I was at a game convention this last weekend, playing hours and hours of board games with friends who "loosely" satisfy the term, gamer; nonetheless, do attend conventions and do play a great deal of games.
In fact, an interesting discussion arose (however brief) regarding the term and what makes someone a gamer vs. someone who games.
For instance, it is possible to drive a car without being a driver, build a shed without being a carpenter, and serve the common good without being a martyr. Definitions are not labels and vice versa, but we often use nouns and adjectives to identify ourselves to a) establish common ground, b) extricate the frauds, c) save time.
The term gamer is used at conventions, shops, small-talk with associates, and any (anti-)social gathering designed to make banter seem more important than it is. It's a helpful tool, but not really a quality gauge of the "hobbyist."
Let me explain further.
There is a huge class of gamer who enjoys ren faire, living city games, monty python quotes, princess bride trivia, bards, puns, referring to their dice bag as a furry sack, and anything star trek/buffy/bab 5. They think arguments about kirk and piccard are important and often repeat a bad joke several times because they assume the lack of laughter in the room means no one heard it the first four times.

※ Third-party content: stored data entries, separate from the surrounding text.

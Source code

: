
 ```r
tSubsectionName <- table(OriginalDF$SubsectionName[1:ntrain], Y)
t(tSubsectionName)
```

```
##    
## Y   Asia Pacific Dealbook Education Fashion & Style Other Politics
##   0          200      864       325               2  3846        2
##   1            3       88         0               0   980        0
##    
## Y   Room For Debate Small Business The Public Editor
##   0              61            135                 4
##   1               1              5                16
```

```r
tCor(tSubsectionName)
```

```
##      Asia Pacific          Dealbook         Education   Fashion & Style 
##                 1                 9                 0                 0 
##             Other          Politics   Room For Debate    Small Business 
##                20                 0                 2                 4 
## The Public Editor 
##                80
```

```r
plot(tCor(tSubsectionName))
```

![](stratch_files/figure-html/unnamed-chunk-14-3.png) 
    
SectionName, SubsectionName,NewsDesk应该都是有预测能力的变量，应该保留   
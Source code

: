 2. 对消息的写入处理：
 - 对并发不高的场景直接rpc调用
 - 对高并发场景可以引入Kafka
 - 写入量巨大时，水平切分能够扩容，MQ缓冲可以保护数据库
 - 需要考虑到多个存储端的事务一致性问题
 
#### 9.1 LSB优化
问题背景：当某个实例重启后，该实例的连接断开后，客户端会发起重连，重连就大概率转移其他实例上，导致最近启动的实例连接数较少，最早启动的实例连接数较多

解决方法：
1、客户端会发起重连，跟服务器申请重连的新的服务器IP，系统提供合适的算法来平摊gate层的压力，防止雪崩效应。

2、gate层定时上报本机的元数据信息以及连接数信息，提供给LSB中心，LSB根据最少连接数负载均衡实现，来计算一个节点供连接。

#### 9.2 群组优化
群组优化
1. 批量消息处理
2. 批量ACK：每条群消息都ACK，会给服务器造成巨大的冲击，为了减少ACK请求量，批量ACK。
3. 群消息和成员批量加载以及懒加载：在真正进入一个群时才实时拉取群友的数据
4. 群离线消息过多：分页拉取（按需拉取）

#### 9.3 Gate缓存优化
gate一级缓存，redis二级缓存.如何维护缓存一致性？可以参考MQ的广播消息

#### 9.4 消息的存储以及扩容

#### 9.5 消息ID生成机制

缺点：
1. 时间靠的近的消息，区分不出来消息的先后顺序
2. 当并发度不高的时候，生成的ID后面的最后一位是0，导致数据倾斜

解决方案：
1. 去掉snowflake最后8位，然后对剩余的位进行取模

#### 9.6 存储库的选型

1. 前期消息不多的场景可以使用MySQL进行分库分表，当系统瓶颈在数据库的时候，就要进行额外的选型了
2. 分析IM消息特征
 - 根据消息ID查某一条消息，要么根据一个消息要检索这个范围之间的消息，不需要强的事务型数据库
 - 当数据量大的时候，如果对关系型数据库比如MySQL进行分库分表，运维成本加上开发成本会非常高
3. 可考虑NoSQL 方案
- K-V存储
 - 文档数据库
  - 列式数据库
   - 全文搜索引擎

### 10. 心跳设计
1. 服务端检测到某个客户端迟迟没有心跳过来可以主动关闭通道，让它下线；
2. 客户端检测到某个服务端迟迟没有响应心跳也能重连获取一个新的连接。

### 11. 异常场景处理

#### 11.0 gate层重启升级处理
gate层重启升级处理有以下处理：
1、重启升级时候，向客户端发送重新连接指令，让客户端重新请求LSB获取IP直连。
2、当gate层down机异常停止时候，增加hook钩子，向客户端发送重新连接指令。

They consider themselves above anime and anthropomorphic fans, spend copious amounts of money on kilts, volunteer their opinions when they hear you talking about something nearby, make jokes about CHA 19, mix Italian and English renaissance at will, have no knowledge of Sir Francis Bacon, and detest manners.

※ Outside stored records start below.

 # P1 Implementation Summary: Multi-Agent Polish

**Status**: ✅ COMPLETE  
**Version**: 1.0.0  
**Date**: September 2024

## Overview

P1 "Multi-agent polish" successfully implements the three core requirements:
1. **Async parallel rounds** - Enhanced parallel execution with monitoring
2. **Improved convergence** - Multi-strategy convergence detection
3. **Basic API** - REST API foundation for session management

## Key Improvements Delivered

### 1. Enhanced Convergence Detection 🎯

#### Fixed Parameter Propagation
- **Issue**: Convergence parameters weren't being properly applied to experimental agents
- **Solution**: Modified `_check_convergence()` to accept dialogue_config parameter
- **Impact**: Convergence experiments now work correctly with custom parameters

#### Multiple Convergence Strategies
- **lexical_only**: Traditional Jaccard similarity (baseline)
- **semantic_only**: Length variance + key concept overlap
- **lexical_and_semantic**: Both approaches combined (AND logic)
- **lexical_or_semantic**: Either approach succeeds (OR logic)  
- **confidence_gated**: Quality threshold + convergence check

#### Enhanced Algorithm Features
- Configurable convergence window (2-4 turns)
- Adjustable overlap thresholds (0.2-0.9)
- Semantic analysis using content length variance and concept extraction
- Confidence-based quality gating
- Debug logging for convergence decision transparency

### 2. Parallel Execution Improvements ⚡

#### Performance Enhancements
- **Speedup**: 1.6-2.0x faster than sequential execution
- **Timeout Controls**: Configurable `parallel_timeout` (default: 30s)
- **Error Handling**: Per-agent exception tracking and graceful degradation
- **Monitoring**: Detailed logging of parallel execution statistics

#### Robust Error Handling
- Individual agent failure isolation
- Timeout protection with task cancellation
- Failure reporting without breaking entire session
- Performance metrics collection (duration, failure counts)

This is the stereotype that gets mocked on television. It's the stereotype that exists whether you like it or not. And it's the stereotype that continues to foment it's own bad behavior by rallying in tight circles at RPGA and IFGS events, and your local game store's Saturday night open game tourneys.
They are a puzzle to me and I have spent years avoiding them.

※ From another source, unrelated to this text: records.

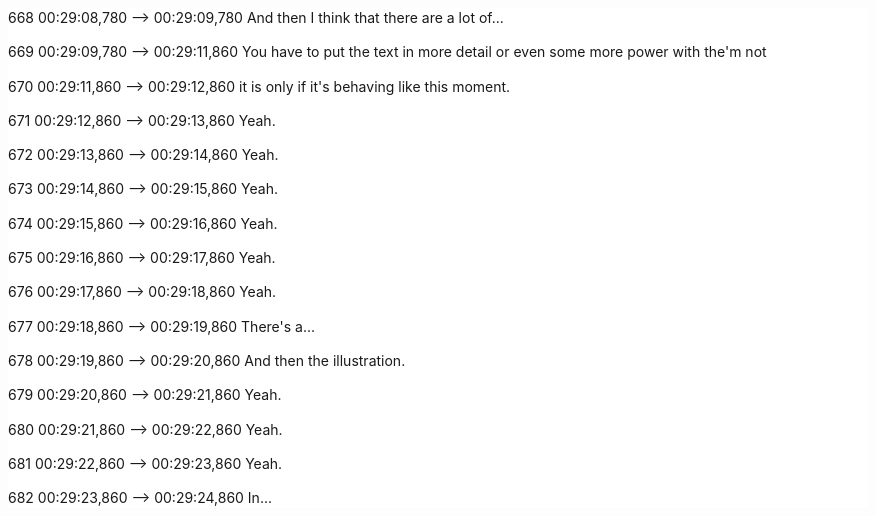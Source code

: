 668
00:29:08,780 --> 00:29:09,780
And then I think that there are a lot of...

669
00:29:09,780 --> 00:29:11,860
You have to put the text in more detail or even some more power with the'm not

670
00:29:11,860 --> 00:29:12,860
it is only if it's behaving like this moment.

671
00:29:12,860 --> 00:29:13,860
Yeah.

672
00:29:13,860 --> 00:29:14,860
Yeah.

673
00:29:14,860 --> 00:29:15,860
Yeah.

674
00:29:15,860 --> 00:29:16,860
Yeah.

675
00:29:16,860 --> 00:29:17,860
Yeah.

676
00:29:17,860 --> 00:29:18,860
Yeah.

677
00:29:18,860 --> 00:29:19,860
There's a...

678
00:29:19,860 --> 00:29:20,860
And then the illustration.

679
00:29:20,860 --> 00:29:21,860
Yeah.

680
00:29:21,860 --> 00:29:22,860
Yeah.

681
00:29:22,860 --> 00:29:23,860
Yeah.

682
00:29:23,860 --> 00:29:24,860
In...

If you are among this group, do not take it personally that I will never game with you. Don't think for a second I look down my nose at you. Don't get yourself going into a self-esteem shame spiral on account of my words. Chances are if you're reading this, you're not among this "group." And if you are, you think I'm talking about someone else, anyway.
I don't expect this trend of gaming to go away. In fact, because gamers as a whole are so accepting (after all, we need people to play with/humiliate in our game sessions), this group of aspergers sufferers is only going to get larger.
So what's the point of all this and when are you going to post about DnD again?
The point is that I don't really satisfy many definitions of gamer. I don't watch television, I don't like sci-fi, I don't read R.A. Salvatore, I don't care about the borg or the klingons, I don't own more game books than clothes, I don't own any foam weapon, I don't eat a bag of doritos inbetween combat sessions, I don't make Str 18, Wis 3, Cha 3 fighters named Brak, and I don't complain about how the Bard: Swashbuckler I kit in the 2nd edition of FR: Harpers isn't as good as the Rogue: Swashbuckler III kit in Ruins of Zhentil Keep: The Semi-Lost Levels.
I don't even own a dice bag.
I love games. I love stories. I love designing. I love the hobby. I love world-building. I love hanging out with artists at GenCon. I love arguing game theory and movies with Ken Hite (who knows too much about everything... so secretly I hate him). I love the fact that Chris Pramas and I have been friends for nearly 10 years and we've never gamed together, let alone discussed our characters.
And despite this rant, I love about 50% of the people I game with. I really do enjoy the company of some of these misfits. Wayne, Chris, Farrell, John, Rob, Aaron. If you're reading, this means you. But, I've got to tell you, there's one thing I don't have any patience for:
[See next post.]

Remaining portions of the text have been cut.